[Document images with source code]
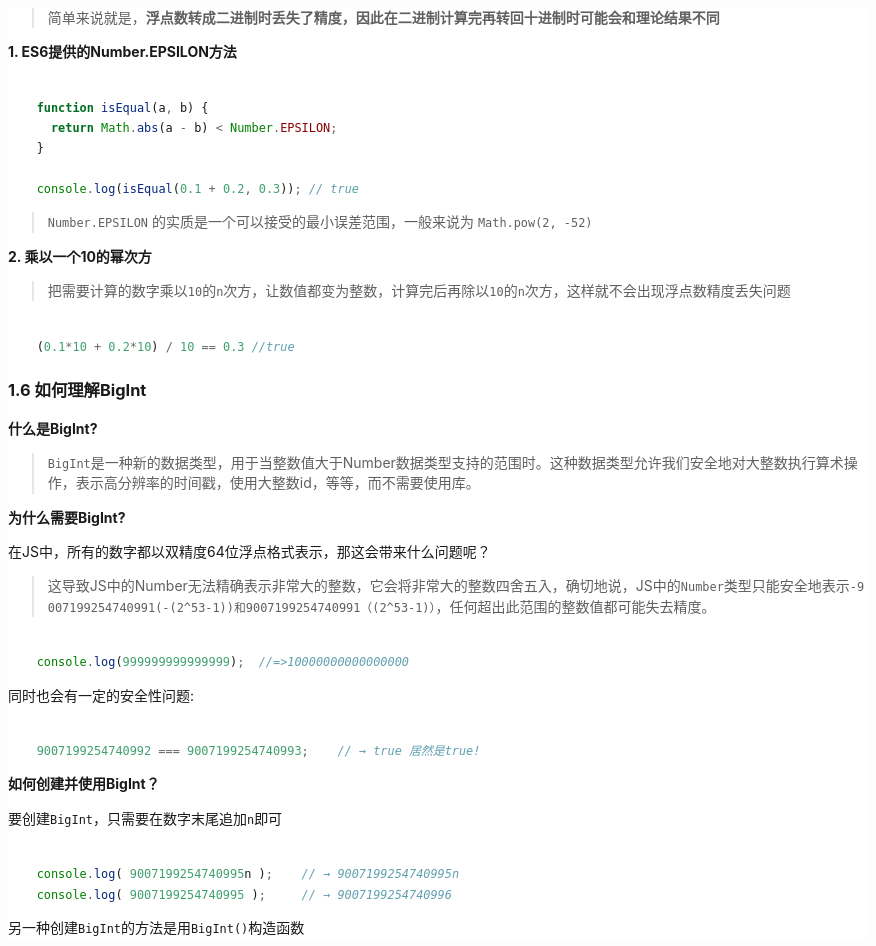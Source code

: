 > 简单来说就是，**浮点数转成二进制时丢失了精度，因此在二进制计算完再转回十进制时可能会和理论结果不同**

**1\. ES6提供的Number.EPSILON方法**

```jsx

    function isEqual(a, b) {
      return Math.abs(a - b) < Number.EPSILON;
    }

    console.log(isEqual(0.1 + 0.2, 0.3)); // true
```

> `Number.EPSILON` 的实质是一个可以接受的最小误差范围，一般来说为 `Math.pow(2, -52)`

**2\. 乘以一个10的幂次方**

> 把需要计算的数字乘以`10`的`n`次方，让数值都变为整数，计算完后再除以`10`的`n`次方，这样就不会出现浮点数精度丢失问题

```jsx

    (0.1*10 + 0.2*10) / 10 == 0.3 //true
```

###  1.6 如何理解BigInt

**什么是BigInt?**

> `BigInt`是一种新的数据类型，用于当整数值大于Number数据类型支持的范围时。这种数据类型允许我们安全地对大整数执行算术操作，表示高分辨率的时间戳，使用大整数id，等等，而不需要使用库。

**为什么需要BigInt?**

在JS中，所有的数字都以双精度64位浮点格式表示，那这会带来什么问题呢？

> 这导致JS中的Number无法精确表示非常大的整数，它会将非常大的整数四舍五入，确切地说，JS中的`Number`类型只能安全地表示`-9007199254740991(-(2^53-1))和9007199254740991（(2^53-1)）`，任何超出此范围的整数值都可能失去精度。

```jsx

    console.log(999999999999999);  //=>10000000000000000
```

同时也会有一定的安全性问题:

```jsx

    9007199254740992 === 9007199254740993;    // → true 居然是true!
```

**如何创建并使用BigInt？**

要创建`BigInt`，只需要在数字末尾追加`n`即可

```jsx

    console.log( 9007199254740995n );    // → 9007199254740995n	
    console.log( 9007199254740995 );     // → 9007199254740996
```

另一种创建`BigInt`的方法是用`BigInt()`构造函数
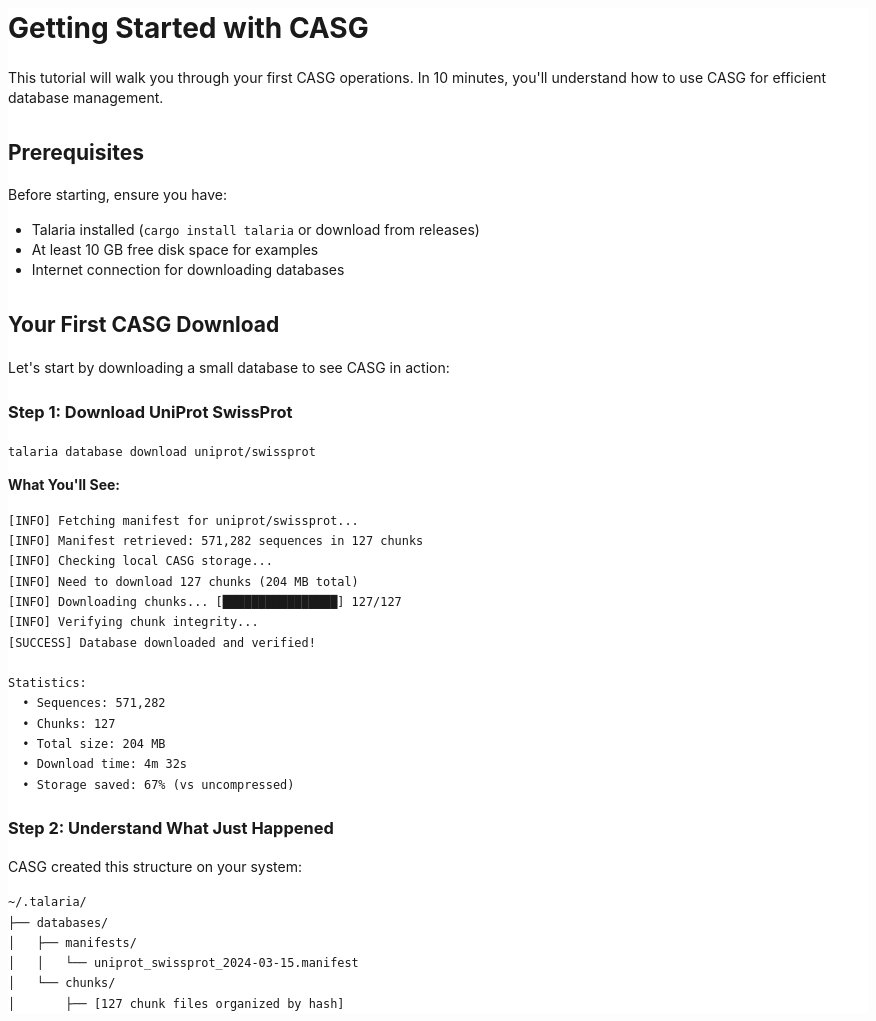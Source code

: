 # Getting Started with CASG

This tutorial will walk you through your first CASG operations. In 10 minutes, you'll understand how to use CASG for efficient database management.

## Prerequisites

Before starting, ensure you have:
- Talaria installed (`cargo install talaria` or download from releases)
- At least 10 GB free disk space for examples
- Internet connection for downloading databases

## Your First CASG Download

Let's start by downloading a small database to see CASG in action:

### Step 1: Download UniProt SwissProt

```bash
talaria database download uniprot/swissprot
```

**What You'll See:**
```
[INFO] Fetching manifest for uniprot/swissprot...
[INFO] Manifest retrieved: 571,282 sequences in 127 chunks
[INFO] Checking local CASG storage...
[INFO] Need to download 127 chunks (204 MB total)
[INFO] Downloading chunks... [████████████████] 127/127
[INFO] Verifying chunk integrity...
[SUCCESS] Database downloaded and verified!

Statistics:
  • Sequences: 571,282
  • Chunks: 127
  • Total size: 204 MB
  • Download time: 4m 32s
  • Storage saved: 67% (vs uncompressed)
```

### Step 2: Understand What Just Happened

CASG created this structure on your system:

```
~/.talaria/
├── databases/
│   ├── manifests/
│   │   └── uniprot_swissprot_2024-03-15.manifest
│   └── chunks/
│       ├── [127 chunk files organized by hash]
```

• [EXERCISE REQUIREMENTS]: From the records given above, copy all lines containing "Math".

• [SOLUTION TO THIS TASK]:
      return Math.abs(a - b) < Number.EPSILON;
> `Number.EPSILON` 的实质是一个可以接受的最小误差范围，一般来说为 `Math.pow(2, -52)`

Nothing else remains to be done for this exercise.